* Input material
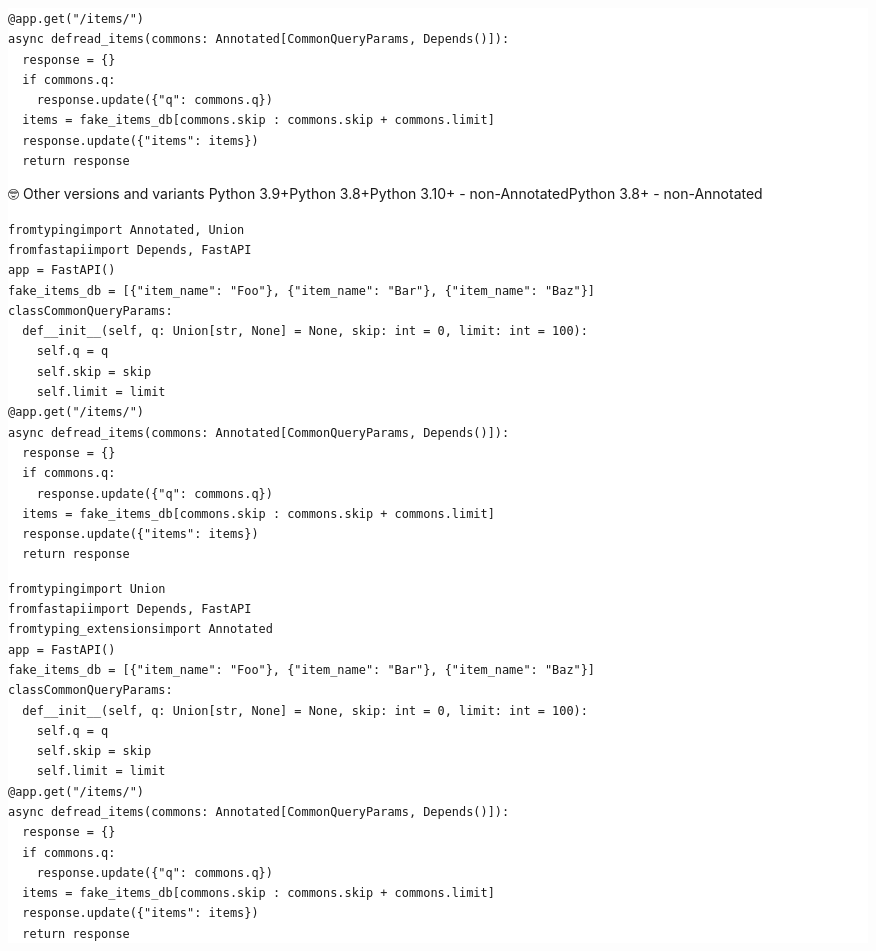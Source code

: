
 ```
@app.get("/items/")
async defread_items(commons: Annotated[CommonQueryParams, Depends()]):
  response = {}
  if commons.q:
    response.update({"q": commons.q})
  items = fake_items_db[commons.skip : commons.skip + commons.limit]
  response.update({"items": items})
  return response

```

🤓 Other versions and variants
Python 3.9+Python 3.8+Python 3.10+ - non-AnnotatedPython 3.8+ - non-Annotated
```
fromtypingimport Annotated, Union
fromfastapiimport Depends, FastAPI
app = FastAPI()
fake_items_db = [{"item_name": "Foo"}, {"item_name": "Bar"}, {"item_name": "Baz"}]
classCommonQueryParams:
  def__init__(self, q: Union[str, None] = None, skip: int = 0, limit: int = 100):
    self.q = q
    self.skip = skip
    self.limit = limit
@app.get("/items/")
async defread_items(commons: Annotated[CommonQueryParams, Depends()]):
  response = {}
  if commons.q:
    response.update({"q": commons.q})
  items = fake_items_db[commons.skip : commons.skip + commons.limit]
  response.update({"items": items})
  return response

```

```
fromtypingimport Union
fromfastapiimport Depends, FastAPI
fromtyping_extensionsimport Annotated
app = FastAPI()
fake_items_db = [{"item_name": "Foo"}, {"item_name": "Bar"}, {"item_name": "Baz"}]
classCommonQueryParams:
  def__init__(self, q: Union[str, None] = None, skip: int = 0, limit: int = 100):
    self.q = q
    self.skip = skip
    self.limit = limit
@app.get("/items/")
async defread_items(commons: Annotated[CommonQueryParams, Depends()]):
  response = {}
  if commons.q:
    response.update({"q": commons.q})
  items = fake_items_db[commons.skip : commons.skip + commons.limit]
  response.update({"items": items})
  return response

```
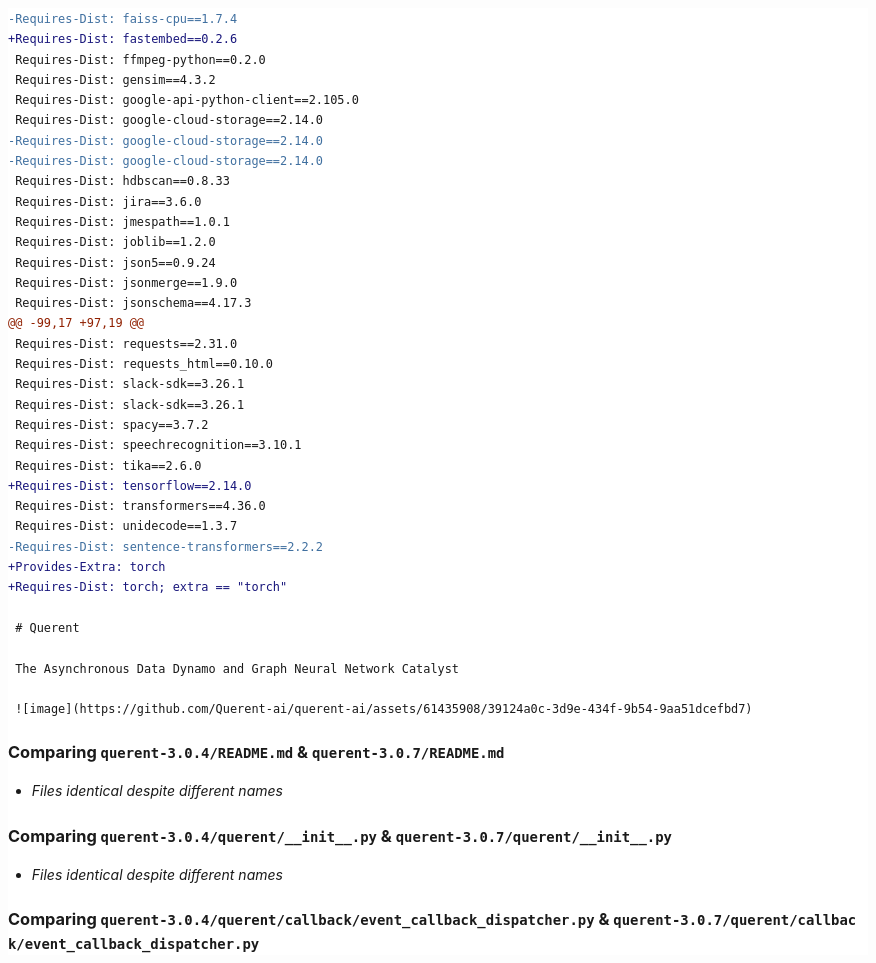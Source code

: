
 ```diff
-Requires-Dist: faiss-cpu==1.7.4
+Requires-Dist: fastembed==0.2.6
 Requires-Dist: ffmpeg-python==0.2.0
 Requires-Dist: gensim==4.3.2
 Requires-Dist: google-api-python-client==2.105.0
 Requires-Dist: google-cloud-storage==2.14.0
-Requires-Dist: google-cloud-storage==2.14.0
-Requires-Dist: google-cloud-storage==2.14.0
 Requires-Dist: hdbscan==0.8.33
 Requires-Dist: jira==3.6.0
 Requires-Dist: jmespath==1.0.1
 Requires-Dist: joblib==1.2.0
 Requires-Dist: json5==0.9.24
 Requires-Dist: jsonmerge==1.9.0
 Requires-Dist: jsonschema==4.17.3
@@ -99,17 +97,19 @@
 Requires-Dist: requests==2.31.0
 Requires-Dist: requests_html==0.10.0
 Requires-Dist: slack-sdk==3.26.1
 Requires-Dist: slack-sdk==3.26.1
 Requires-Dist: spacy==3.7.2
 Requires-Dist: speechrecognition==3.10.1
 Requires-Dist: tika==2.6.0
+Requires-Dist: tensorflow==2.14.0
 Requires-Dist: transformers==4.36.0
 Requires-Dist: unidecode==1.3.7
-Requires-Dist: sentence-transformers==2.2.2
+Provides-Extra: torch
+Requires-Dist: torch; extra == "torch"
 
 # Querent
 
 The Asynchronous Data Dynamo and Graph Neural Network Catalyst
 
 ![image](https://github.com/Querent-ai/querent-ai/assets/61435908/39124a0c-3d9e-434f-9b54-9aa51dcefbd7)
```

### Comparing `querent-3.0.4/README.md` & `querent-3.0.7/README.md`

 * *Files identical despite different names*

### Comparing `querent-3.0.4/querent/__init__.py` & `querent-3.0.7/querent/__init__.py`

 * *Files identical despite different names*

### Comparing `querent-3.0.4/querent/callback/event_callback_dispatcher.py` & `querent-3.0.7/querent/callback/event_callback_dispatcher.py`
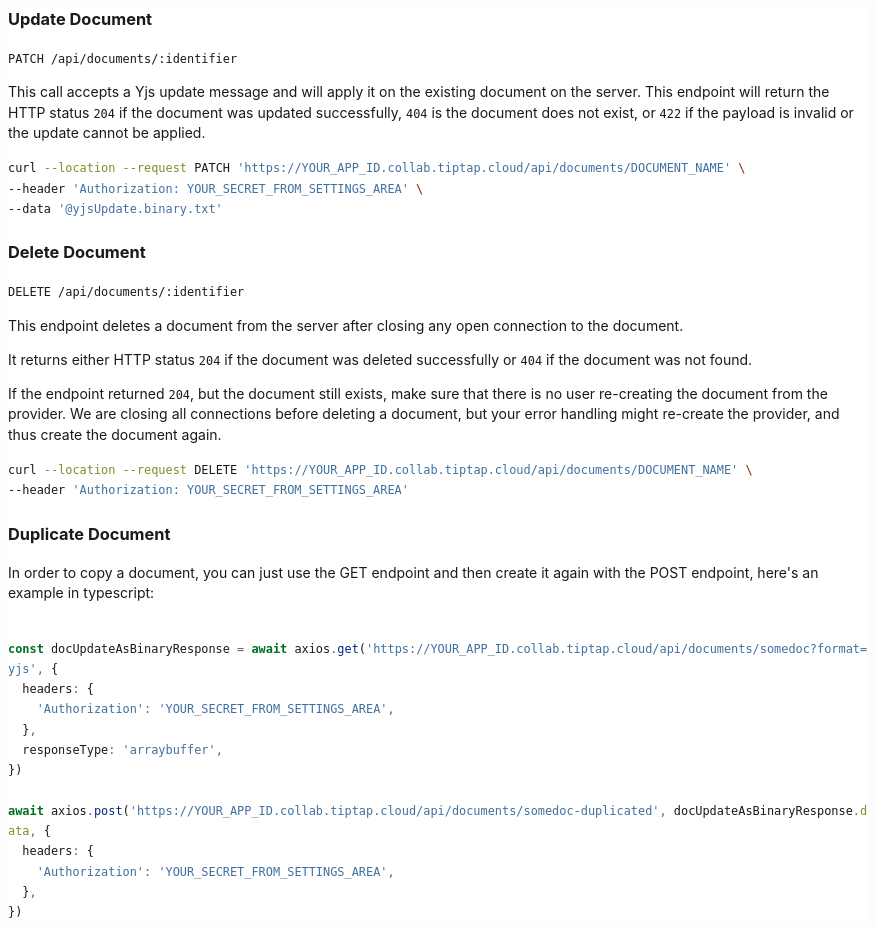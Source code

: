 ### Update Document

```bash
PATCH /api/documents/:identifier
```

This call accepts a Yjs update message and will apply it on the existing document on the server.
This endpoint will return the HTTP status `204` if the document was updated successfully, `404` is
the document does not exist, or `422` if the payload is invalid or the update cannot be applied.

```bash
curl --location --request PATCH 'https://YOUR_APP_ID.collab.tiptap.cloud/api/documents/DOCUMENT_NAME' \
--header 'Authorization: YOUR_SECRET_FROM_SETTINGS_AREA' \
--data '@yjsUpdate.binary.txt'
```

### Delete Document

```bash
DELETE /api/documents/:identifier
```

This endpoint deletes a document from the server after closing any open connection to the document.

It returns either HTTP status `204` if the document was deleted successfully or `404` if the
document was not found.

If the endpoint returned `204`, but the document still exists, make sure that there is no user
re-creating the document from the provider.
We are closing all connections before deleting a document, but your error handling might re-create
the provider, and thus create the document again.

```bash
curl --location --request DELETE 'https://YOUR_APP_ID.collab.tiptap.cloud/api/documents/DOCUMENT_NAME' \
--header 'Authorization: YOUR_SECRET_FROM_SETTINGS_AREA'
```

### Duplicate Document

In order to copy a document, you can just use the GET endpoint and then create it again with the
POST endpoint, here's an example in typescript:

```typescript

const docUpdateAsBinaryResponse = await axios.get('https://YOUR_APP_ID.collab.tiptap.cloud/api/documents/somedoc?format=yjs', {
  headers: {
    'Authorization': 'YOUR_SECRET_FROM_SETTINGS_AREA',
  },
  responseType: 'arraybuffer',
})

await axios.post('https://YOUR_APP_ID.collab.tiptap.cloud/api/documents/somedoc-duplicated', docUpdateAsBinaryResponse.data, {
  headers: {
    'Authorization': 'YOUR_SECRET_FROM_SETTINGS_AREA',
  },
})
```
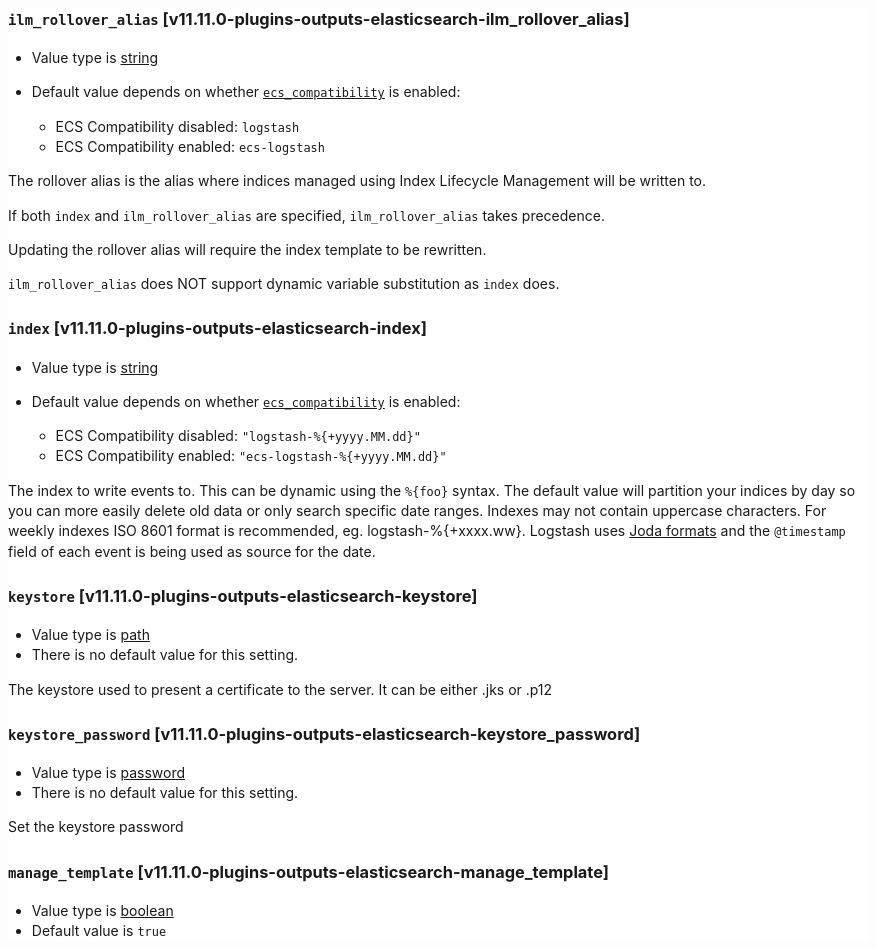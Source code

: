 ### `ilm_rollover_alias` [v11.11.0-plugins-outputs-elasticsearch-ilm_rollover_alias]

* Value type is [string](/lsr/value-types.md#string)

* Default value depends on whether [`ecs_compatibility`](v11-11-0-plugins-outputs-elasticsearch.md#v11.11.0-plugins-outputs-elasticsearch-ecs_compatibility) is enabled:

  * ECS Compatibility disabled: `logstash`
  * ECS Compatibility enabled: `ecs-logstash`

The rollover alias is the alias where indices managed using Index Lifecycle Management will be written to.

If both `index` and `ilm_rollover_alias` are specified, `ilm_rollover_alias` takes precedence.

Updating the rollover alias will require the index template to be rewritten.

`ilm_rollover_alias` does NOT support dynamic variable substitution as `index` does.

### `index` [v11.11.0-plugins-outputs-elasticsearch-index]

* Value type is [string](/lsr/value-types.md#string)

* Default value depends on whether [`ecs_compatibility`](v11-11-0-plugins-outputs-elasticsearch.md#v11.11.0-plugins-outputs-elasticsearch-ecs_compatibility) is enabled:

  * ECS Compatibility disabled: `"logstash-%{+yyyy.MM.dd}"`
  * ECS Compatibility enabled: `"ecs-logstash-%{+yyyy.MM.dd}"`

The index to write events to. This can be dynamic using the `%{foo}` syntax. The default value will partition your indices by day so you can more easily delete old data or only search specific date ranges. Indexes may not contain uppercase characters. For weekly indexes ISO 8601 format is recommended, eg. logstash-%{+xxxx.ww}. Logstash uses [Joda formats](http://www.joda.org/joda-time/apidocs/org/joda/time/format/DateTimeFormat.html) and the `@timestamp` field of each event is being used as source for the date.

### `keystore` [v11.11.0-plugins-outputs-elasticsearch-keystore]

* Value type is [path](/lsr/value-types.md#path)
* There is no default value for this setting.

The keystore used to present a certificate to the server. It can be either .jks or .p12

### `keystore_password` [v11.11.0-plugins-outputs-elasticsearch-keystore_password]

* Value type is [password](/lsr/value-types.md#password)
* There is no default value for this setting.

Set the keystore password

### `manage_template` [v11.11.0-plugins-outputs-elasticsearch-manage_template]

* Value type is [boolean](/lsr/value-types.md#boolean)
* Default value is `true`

* Instructions for the task
Please copy each line of the material that has the string "google" somewhere in it.

* Reply to the exercise
 Requires-Dist: google-api-python-client==2.105.0
 Requires-Dist: google-cloud-storage==2.14.0
-Requires-Dist: google-cloud-storage==2.14.0
-Requires-Dist: google-cloud-storage==2.14.0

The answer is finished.